For the most part I really liked Jack Morgan, the protagonist of James Patterson’s new series, but I had trouble sustaining my belief that such a stand-up guy would struggle with wondering whether he did the right thing for so long. As a Marine, I think he would have believed in the decision handed down by his commanding officers. As a good friend of Rick Del Rio, who was there in Afghanistan with Jack, I think he would have believed his friend’s story as well. That subplot almost seemed like an annoyance, especially when it intersected the subplot with Jack’s twin brother, Tom.
There was just too much going on in Private. It felt like 10 novels crammed into one. Many of Patterson’s fans like the cursory view he takes of his plot and characters, the hurry up and keep the balls in the air approach, but the caseload shifts as well as roving points of view from other characters became problematic for an easy read.
I wanted to know more about Jack’s relationship with his father, and how his father had managed to put together a private eye company like Private. (Though I have to give props to the idea of the agency name. All these years of private eye novels, and no one had thought of simply using the name Private Investigations for a detective agency.) I also want to know more about how Jack was trained to be a private eye after his military career ended. Maybe that information will come in later installments in the series, though.
The second tier characters were great. Jack Morgan has an impressive array of detectives and specialists backing his play. Sci (the techno-geek responsible for all the gadgetry and encryption breaking during the course of the novel) is fun and reminds me a lot of Abby Sciuto from NCIS. The online romance part was a turn-off, though.

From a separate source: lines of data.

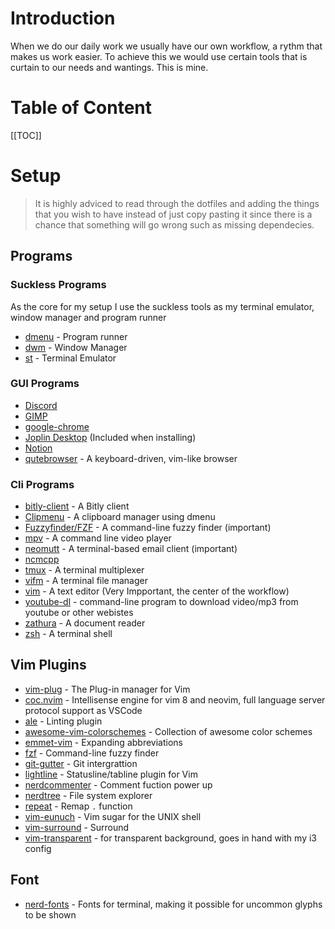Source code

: # Introduction
When we do our daily work we usually have our own workflow, a rythm that makes
us work easier. To achieve this we would use certain tools that is curtain to our
needs and wantings. This is mine.

# Table of Content
[[TOC]]

# Setup
> It is highly adviced to read through the dotfiles and adding the things that you wish to have instead of just copy pasting it since there is a chance that something will go wrong such as missing dependecies.

## Programs

### Suckless Programs
As the core for my setup I use the suckless tools as my terminal emulator, window manager and program runner

* [dmenu](http://www.url.com) - Program runner
* [dwm](http://www.url.com) - Window Manager
* [st](http://www.url.com) - Terminal Emulator

### GUI Programs
* [Discord](http://www.url.com)
* [GIMP](http://www.url.com)
* [google-chrome](http://www.url.com)
* [Joplin Desktop](http://www.url.com) (Included when installing)
* [Notion](http://www.url.com)
* [qutebrowser](https://github.com/qutebrowser/qutebrowser) - A keyboard-driven, vim-like browser

### Cli Programs
* [bitly-client](https://github.com/specious/bitly-client) - A Bitly client
* [Clipmenu](http://www.url.com) - A clipboard manager using dmenu
* [Fuzzyfinder/FZF](https://github.com/junegunn/fzf) - A command-line fuzzy finder (important)
* [mpv](https://github.com/mpv-player/mpv) - A command line video player
* [neomutt](https://github.com/neomutt/neomutt) - A terminal-based email client  (important)
* [ncmcpp](http://www.url.com)
* [tmux](https://github.com/tmux/tmux/wiki) - A terminal multiplexer
* [vifm](https://vifm.info/) - A terminal file manager
* [vim](https://www.vim.org/) - A text editor (Very Impportant, the center of the workflow)
* [youtube-dl](https://github.com/ytdl-org/youtube-dl) - command-line program to download video/mp3 from youtube or other webistes
* [zathura](https://github.com/pwmt/zathura) - A document reader
* [zsh](https://github.com/ohmyzsh/ohmyzsh/wiki/Installing-ZSH) - A terminal shell

## Vim Plugins
* [vim-plug](https://github.com/junegunn/vim-plug) - The Plug-in manager for Vim
* [coc.nvim](https://github.com/neoclide/coc.nvim) - Intellisense engine for vim 8 and neovim, full language server protocol support as VSCode
* [ale](https://github.com/dense-analysis/ale) - Linting plugin
* [awesome-vim-colorschemes](https://github.com/rafi/awesome-vim-colorschemes) - Collection of awesome color schemes
* [emmet-vim](https://github.com/mattn/emmet-vim) - Expanding abbreviations
* [fzf](https://github.com/junegunn/fzf) - Command-line fuzzy finder
* [git-gutter](https://github.com/airblade/vim-gitgutter) - Git intergrattion
* [lightline](https://github.com/itchyny/lightline.vim) - Statusline/tabline plugin for Vim
* [nerdcommenter](https://github.com/scrooloose/nerdcommenter) - Comment fuction power up
* [nerdtree](https://github.com/scrooloose/nerdtree) - File system explorer
* [repeat](https://github.com/tpope/vim-repeat) - Remap `.` function
* [vim-eunuch](https://github.com/tpope/vim-eunuch) - Vim sugar for the UNIX shell
* [vim-surround](https://github.com/tpope/vim-surround) - Surround
* [vim-transparent](https://github.com/Kjwon15/vim-transparent) - for transparent background, goes in hand with my i3 config

## Font
* [nerd-fonts](https://github.com/ryanoasis/nerd-fonts) - Fonts for terminal, making it possible for uncommon glyphs to be shown


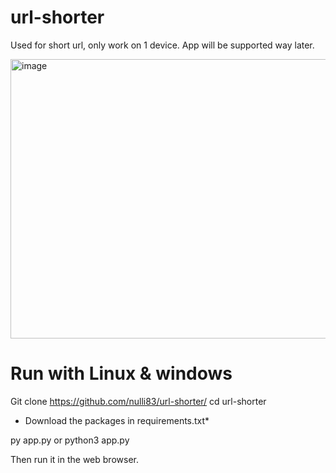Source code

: # url-shorter
Used for short url, only work on 1 device. App will be supported way later.


<img width="1345" height="447" alt="image" src="https://github.com/user-attachments/assets/259270a6-f68d-4a2b-8665-dc61d9c4814b" />

# Run with Linux & windows
Git clone https://github.com/nulli83/url-shorter/
cd url-shorter
* Download the packages in requirements.txt*

py app.py or python3 app.py

Then run it in the web browser.
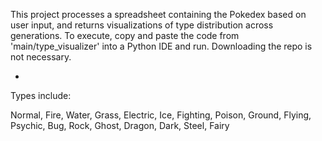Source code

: This project processes a spreadsheet containing the Pokedex based on user input, and returns visualizations of type distribution across generations.
To execute, copy and paste the code from 'main/type_visualizer' into a Python IDE and run. Downloading the repo is not necessary.

-

Types include:

Normal, Fire, Water, Grass, Electric, Ice, Fighting, Poison, Ground, Flying, Psychic, Bug, Rock, Ghost, Dragon, Dark, Steel, Fairy
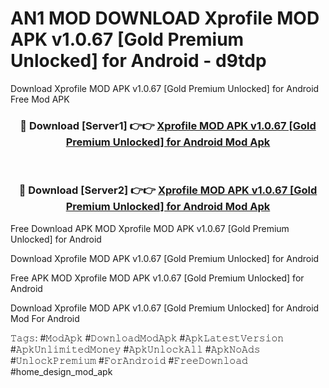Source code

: # AN1 MOD DOWNLOAD Xprofile MOD APK v1.0.67 [Gold Premium Unlocked] for Android - d9tdp
Download Xprofile MOD APK v1.0.67 [Gold Premium Unlocked] for Android Free Mod APK

<div align="center">
<h3>🔴 Download [Server1] 👉👉 <a href="https://apk-comot.site?title=Xprofile_MOD_APK_v1.0.67_[Gold_Premium_Unlocked]_for_Android">Xprofile MOD APK v1.0.67 [Gold Premium Unlocked] for Android Mod Apk</a></h3><br>

<h3>🔴 Download [Server2] 👉👉 <a href="https://apk-comot.site?title=Xprofile_MOD_APK_v1.0.67_[Gold_Premium_Unlocked]_for_Android">Xprofile MOD APK v1.0.67 [Gold Premium Unlocked] for Android Mod Apk</a></h3>
</div>


Free Download APK MOD Xprofile MOD APK v1.0.67 [Gold Premium Unlocked] for Android

Download Xprofile MOD APK v1.0.67 [Gold Premium Unlocked] for Android 

Free APK MOD Xprofile MOD APK v1.0.67 [Gold Premium Unlocked] for Android 

Download Xprofile MOD APK v1.0.67 [Gold Premium Unlocked] for Android Mod For Android

𝚃𝚊𝚐𝚜: #𝙼𝚘𝚍𝙰𝚙𝚔 #𝙳𝚘𝚠𝚗𝚕𝚘𝚊𝚍𝙼𝚘𝚍𝙰𝚙𝚔 #𝙰𝚙𝚔𝙻𝚊𝚝𝚎𝚜𝚝𝚅𝚎𝚛𝚜𝚒𝚘𝚗 #𝙰𝚙𝚔𝚄𝚗𝚕𝚒𝚖𝚒𝚝𝚎𝚍𝙼𝚘𝚗𝚎𝚢 #𝙰𝚙𝚔𝚄𝚗𝚕𝚘𝚌𝚔𝙰𝚕𝚕 #𝙰𝚙𝚔𝙽𝚘𝙰𝚍𝚜 #𝚄𝚗𝚕𝚘𝚌𝚔𝙿𝚛𝚎𝚖𝚒𝚞𝚖 #𝙵𝚘𝚛𝙰𝚗𝚍𝚛𝚘𝚒𝚍 #𝙵𝚛𝚎𝚎𝙳𝚘𝚠𝚗𝚕𝚘𝚊𝚍 #home_design_mod_apk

The gadgets were ultra-cool. I don’t know if any of the stuff was pure fiction, but it all felt and sounded right. Some of the capabilities might be amped up, but the emerging tech sounds right.
In this first novel, Private Investigations takes on cases from Jack’s best friend (who’s suspected of murdering his wife), the NFL (through his uncle), the local police (Private is working this one pro bono because it’s a serial killer one of their agents has been after), but turns down a job from the local Mafia and from a group of superstars.

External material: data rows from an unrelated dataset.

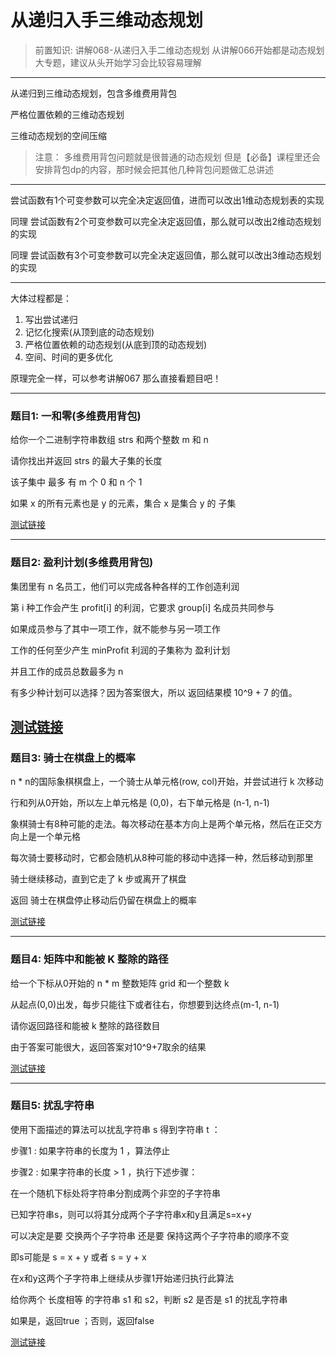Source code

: # 从递归入手三维动态规划

> 前置知识:
> 讲解068-从递归入手二维动态规划
> 从讲解066开始都是动态规划大专题，建议从头开始学习会比较容易理解

---
从递归到三维动态规划，包含多维费用背包

严格位置依赖的三维动态规划

三维动态规划的空间压缩

> 注意：
> 多维费用背包问题就是很普通的动态规划
> 但是【必备】课程里还会安排背包dp的内容，那时候会把其他几种背包问题做汇总讲述

---
尝试函数有1个可变参数可以完全决定返回值，进而可以改出1维动态规划表的实现

同理 尝试函数有2个可变参数可以完全决定返回值，那么就可以改出2维动态规划的实现

同理 尝试函数有3个可变参数可以完全决定返回值，那么就可以改出3维动态规划的实现

---
大体过程都是：

1. 写出尝试递归
2. 记忆化搜索(从顶到底的动态规划)
3. 严格位置依赖的动态规划(从底到顶的动态规划)
4. 空间、时间的更多优化

原理完全一样，可以参考讲解067 那么直接看题目吧！

---

### 题目1: 一和零(多维费用背包)

给你一个二进制字符串数组 strs 和两个整数 m 和 n

请你找出并返回 strs 的最大子集的长度

该子集中 最多 有 m 个 0 和 n 个 1

如果 x 的所有元素也是 y 的元素，集合 x 是集合 y 的 子集

[测试链接](https://leetcode.cn/problems/ones-and-zeroes/)


---

### 题目2: 盈利计划(多维费用背包)

集团里有 n 名员工，他们可以完成各种各样的工作创造利润

第 i 种工作会产生 profit[i] 的利润，它要求 group[i] 名成员共同参与

如果成员参与了其中一项工作，就不能参与另一项工作

工作的任何至少产生 minProfit 利润的子集称为 盈利计划

并且工作的成员总数最多为 n

有多少种计划可以选择？因为答案很大，所以 返回结果模 10^9 + 7 的值。

[测试链接](https://leetcode.cn/problems/profitable-schemes/)
---

### 题目3: 骑士在棋盘上的概率

n * n的国际象棋棋盘上，一个骑士从单元格(row, col)开始，并尝试进行 k 次移动

行和列从0开始，所以左上单元格是 (0,0)，右下单元格是 (n-1, n-1)

象棋骑士有8种可能的走法。每次移动在基本方向上是两个单元格，然后在正交方向上是一个单元格

每次骑士要移动时，它都会随机从8种可能的移动中选择一种，然后移动到那里

骑士继续移动，直到它走了 k 步或离开了棋盘

返回 骑士在棋盘停止移动后仍留在棋盘上的概率

[测试链接](https://leetcode.cn/problems/knight-probability-in-chessboard/)

---

### 题目4: 矩阵中和能被 K 整除的路径

给一个下标从0开始的 n * m 整数矩阵 grid 和一个整数 k

从起点(0,0)出发，每步只能往下或者往右，你想要到达终点(m-1, n-1)

请你返回路径和能被 k 整除的路径数目

由于答案可能很大，返回答案对10^9+7取余的结果

[测试链接](https://leetcode.cn/problems/paths-in-matrix-whose-sum-is-divisible-by-k/)

---

### 题目5: 扰乱字符串

使用下面描述的算法可以扰乱字符串 s 得到字符串 t ：

步骤1 : 如果字符串的长度为 1 ，算法停止

步骤2 : 如果字符串的长度 > 1 ，执行下述步骤：

在一个随机下标处将字符串分割成两个非空的子字符串

已知字符串s，则可以将其分成两个子字符串x和y且满足s=x+y

可以决定是要 交换两个子字符串 还是要 保持这两个子字符串的顺序不变

即s可能是 s = x + y 或者 s = y + x

在x和y这两个子字符串上继续从步骤1开始递归执行此算法

给你两个 长度相等 的字符串 s1 和 s2，判断 s2 是否是 s1 的扰乱字符串

如果是，返回true ；否则，返回false

[测试链接](https://leetcode.cn/problems/scramble-string/)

In addition, Jack deals with his jealous twin and two on-going romantic situation. The resolution with both romances is ultimately dissatisfying in my opinion, and really lowered my respect for Jack. Probably it was to let us know he was capable of failing and meant to endear him to us, but it didn’t work that way in my case.

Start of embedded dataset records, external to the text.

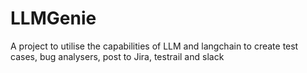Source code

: # LLMGenie
A project to utilise the capabilities of LLM and langchain to create test cases, bug analysers, post to Jira, testrail and slack
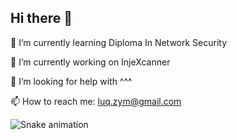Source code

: ## Hi there 👋
🌱 I’m currently learning Diploma In Network Security

🔭 I’m currently working on InjeXcanner

🤔 I’m looking for help with ^^^

📫 How to reach me: luq.zym@gmail.com

<img src="https://raw.githubusercontent.com/L-Azymm/L-Azymm/output/snake.svg" alt="Snake animation" />

###

<!--
**L-Azymm/L-Azymm** is a ✨ _special_ ✨ repository because its `README.md` (this file) appears on your GitHub profile.

Here are some ideas to get you started:

- 🔭 I’m currently working on ...
- 🌱 I’m currently learning Network Security
- 👯 I’m looking to collaborate on ...
- 🤔 I’m looking for help with ...
- 💬 Ask me about ...
- 📫 How to reach me: ...
- 😄 Pronouns: ...
- ⚡ Fun fact: ...
-->
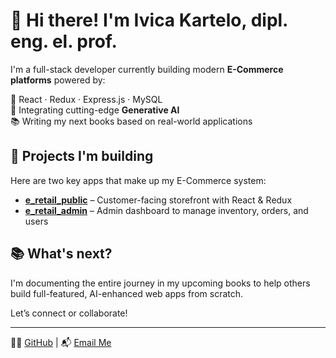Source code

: # 👋 Hi there! I'm Ivica Kartelo, dipl. eng. el. prof.

I'm a full-stack developer currently building modern **E-Commerce platforms** powered by:

🚀 React · Redux · Express.js · MySQL  
🧠 Integrating cutting-edge **Generative AI**  
📚 Writing my next books based on real-world applications  

## 🔧 Projects I'm building
Here are two key apps that make up my E-Commerce system:

- **[e_retail_public](https://github.com/yourusername/e_retail_public)** – Customer-facing storefront with React & Redux  
- **[e_retail_admin](https://github.com/yourusername/e_retail_admin)** – Admin dashboard to manage inventory, orders, and users

## 📚 What's next?
I'm documenting the entire journey in my upcoming books to help others build full-featured, AI-enhanced web apps from scratch.

Let’s connect or collaborate!

---
🧑‍💻 [GitHub](https://github.com/yourusername) | 📬 [Email Me](mailto:you@example.com)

Also, the solutions to the various investigations just didn’t have much in the way of surprises. They plodded through to endings, but there were none of the familiar twists and turns that Patterson usually delivers (even if they’re pulled out of left field). Maybe he’s going for something different here.
Private London is due out next year and I’ll pick it up for a look. Hopefully some of these issues (including the one chapter about Del Rio settling a score that kind of falls into place) will be resolved. Fans will probably eat this book up.